Assigned task: Pictures aside, repeat the listing below exactly.

Entries provided:
:::

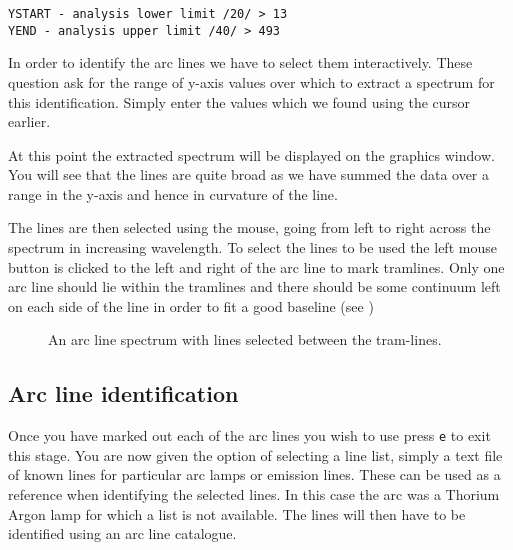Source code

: {\scspec{\small}{}
\begin{verbatim}
YSTART - analysis lower limit /20/ > 13
YEND - analysis upper limit /40/ > 493
\end{verbatim}
}



In order to identify the arc lines we have to select them interactively. These question ask for the range of y-axis values over which to extract a spectrum for this identification. Simply enter the values which we found using the cursor earlier.

At this point the extracted spectrum will be displayed on the graphics window. You will see that the lines are quite broad as we have summed the data over a range in the y-axis and hence in curvature of the line.

The lines are then selected using the mouse, going from left to right across the spectrum in increasing wavelength.
To select the lines to be used the left mouse button is clicked to the left and right of the arc line to mark tramlines. Only one arc line should lie within the tramlines and there should be some continuum left on each side of the line in order to fit a good baseline (see )


\begin{figure}
\begin{center}
{\leavevmode\epsfysize=136mm}

\parbox{140mm}{
\caption{An arc line spectrum with lines selected between the tram-lines.}
\label{arc_select}
}
\end{center}
\end{figure}


\subsection{Arc line identification}

Once you have marked out each of the arc lines you wish to use press {\tt e} to exit this stage. You are now given the option of selecting a line list, simply a text file of known lines for particular arc lamps or emission lines. These can be used as a reference when identifying the selected lines. In this case the arc was a Thorium Argon lamp for which a list is not available. The lines will then have to be identified using an arc line catalogue.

:::

Result for this task:
Source code

: {\scspec{\small}{}
\begin{verbatim}
YSTART - analysis lower limit /20/ > 13
YEND - analysis upper limit /40/ > 493
\end{verbatim}
}



In order to identify the arc lines we have to select them interactively. These question ask for the range of y-axis values over which to extract a spectrum for this identification. Simply enter the values which we found using the cursor earlier.

At this point the extracted spectrum will be displayed on the graphics window. You will see that the lines are quite broad as we have summed the data over a range in the y-axis and hence in curvature of the line.

The lines are then selected using the mouse, going from left to right across the spectrum in increasing wavelength.
To select the lines to be used the left mouse button is clicked to the left and right of the arc line to mark tramlines. Only one arc line should lie within the tramlines and there should be some continuum left on each side of the line in order to fit a good baseline (see )


\begin{figure}
\begin{center}
{\leavevmode\epsfysize=136mm}

\parbox{140mm}{
\caption{An arc line spectrum with lines selected between the tram-lines.}
\label{arc_select}
}
\end{center}
\end{figure}


\subsection{Arc line identification}

Once you have marked out each of the arc lines you wish to use press {\tt e} to exit this stage. You are now given the option of selecting a line list, simply a text file of known lines for particular arc lamps or emission lines. These can be used as a reference when identifying the selected lines. In this case the arc was a Thorium Argon lamp for which a list is not available. The lines will then have to be identified using an arc line catalogue.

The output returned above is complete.